Il le regarde avec tendresse et il lui dit :
-Mon fils je vais te raconter une histoire, et j’espère que tu vas comprendre le véritable sens de l’amitié, il y avait il y a longtemps de cela, un homme qui vit ; que son fils avait un tas de jeunes de son âge qui venaient l’appeler, pour passer le temps dans les futilités de la vie, alors il lui demanda !
-Qui sont tous ces gens qui viennent te déranger matin et soir, ton travail est bâclé, il faut que je le refasse, la nuit tu rentres tard, tu manges de moins en moins à la maison !
Et son fils de lui répondre :
-Ce sont mes amis !
-Et combien d’amis en as-tu s’il te plaît ? Lui dit son père.
-Cent ou un peu plus ! répond le fils.
-Et ils t’aiment tous et sont-ils prêts à faire n’importe quoi pour toi ! lui dit son père.
-Bien sûr nous sommes comme les doigts de la main entre nous ! Répondit le fils.
Deux jours après le père eut une idée pour donner une leçon à son fils et en même temps lui faire éprouver tous ce ramassis de sangsues dont son fils croyait qu’ils l’aimaient pour lui-même, il l’appela, son fils accourut et trouva son paternel tremblant, son fusil entre les mains qui fumait encore, et une forme allongée par terre couverte d’un drap épais couvert de sang, il posa la question à son père :
-Père qu’est-il arrivé ?
Le père d’une voix tremblotante lui dit :
-J’ai tué un homme mon fils, et c’est la première fois de ma vie que je me trouve face à une situation pareille, et je ne sais comment faire, si tu allais voir un ou deux de tes amis, pour qu’ils viennent nous aider à faire disparaître le cadavre !

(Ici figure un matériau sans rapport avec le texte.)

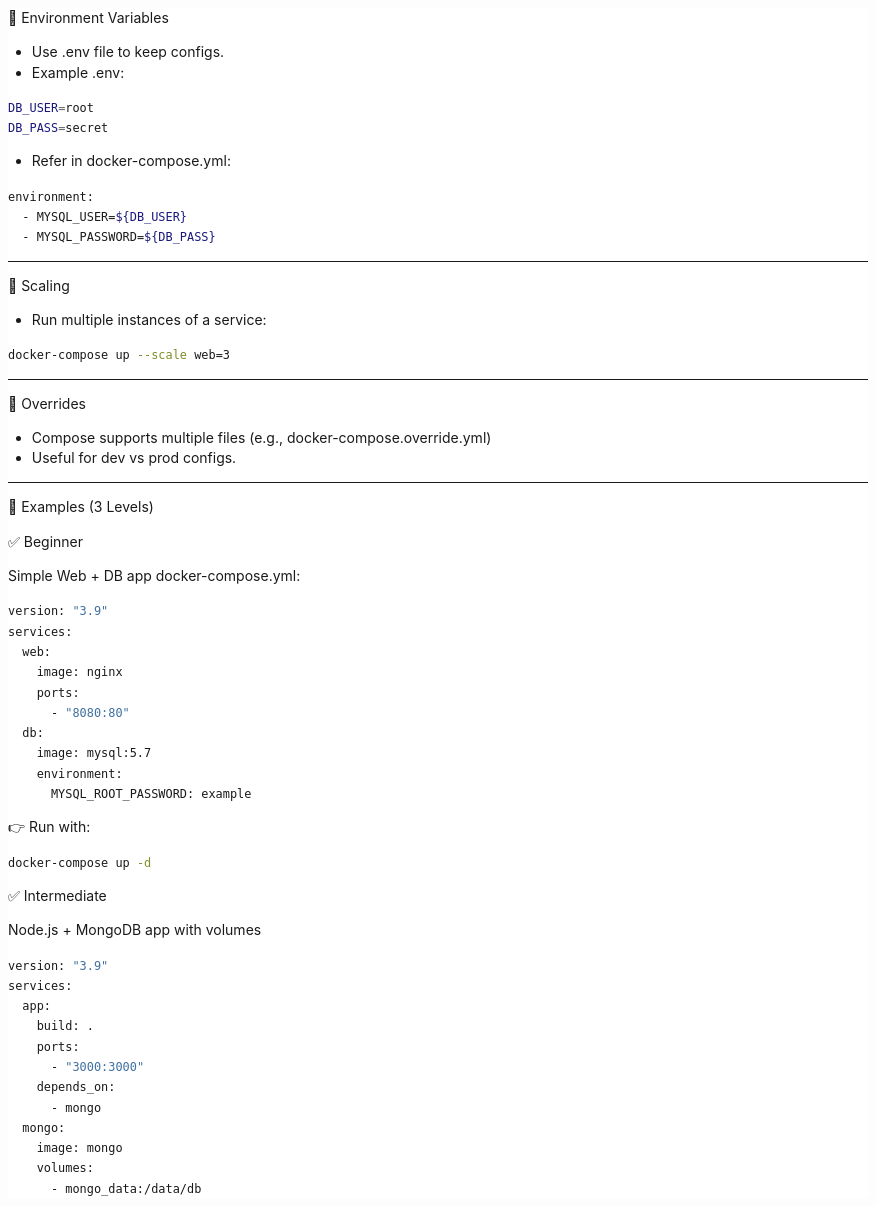 🔹 Environment Variables

- Use .env file to keep configs.
- Example .env:
```bash
DB_USER=root
DB_PASS=secret
```
- Refer in docker-compose.yml:
```bash
environment:
  - MYSQL_USER=${DB_USER}
  - MYSQL_PASSWORD=${DB_PASS}
```
---

🔹 Scaling

- Run multiple instances of a service:
```bash
docker-compose up --scale web=3
```
---

🔹 Overrides
- Compose supports multiple files (e.g., docker-compose.override.yml)
- Useful for dev vs prod configs.

---

🧪 Examples (3 Levels)

✅ Beginner

Simple Web + DB app
docker-compose.yml:
```bash
version: "3.9"
services:
  web:
    image: nginx
    ports:
      - "8080:80"
  db:
    image: mysql:5.7
    environment:
      MYSQL_ROOT_PASSWORD: example
```
👉 Run with:
```bash
docker-compose up -d
```

✅ Intermediate

Node.js + MongoDB app with volumes
```bash
version: "3.9"
services:
  app:
    build: .
    ports:
      - "3000:3000"
    depends_on:
      - mongo
  mongo:
    image: mongo
    volumes:
      - mongo_data:/data/db

```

-Et comment est-ce arrivé, et cet homme comment est-il arrivé
dans notre demeure ? demanda le fils.
-Je l’ai surpris en train de voler, j’ai voulu le surprendre, et le coup est parti et l’homme est tombé devant moi, voilà mon fils, presse-toi va voir tes amis !
Le fils alla voir ses amis un à un et chacun d’eux trouva une excuse pour se dérober.
Il revint vers son père confus et honteux, tête baissée, une envie de pleurer qui se lisait sur son visage, son père l’ayant vu venir de loin, prit une position de quelqu’un d’anxieux et comme si une frayeur nerveuse s’emparait des contours de son visage ; il lança vers son fils :
-Alors ils vont venir tes amis ?
L’enfant troublé penaud lança en direction de son père.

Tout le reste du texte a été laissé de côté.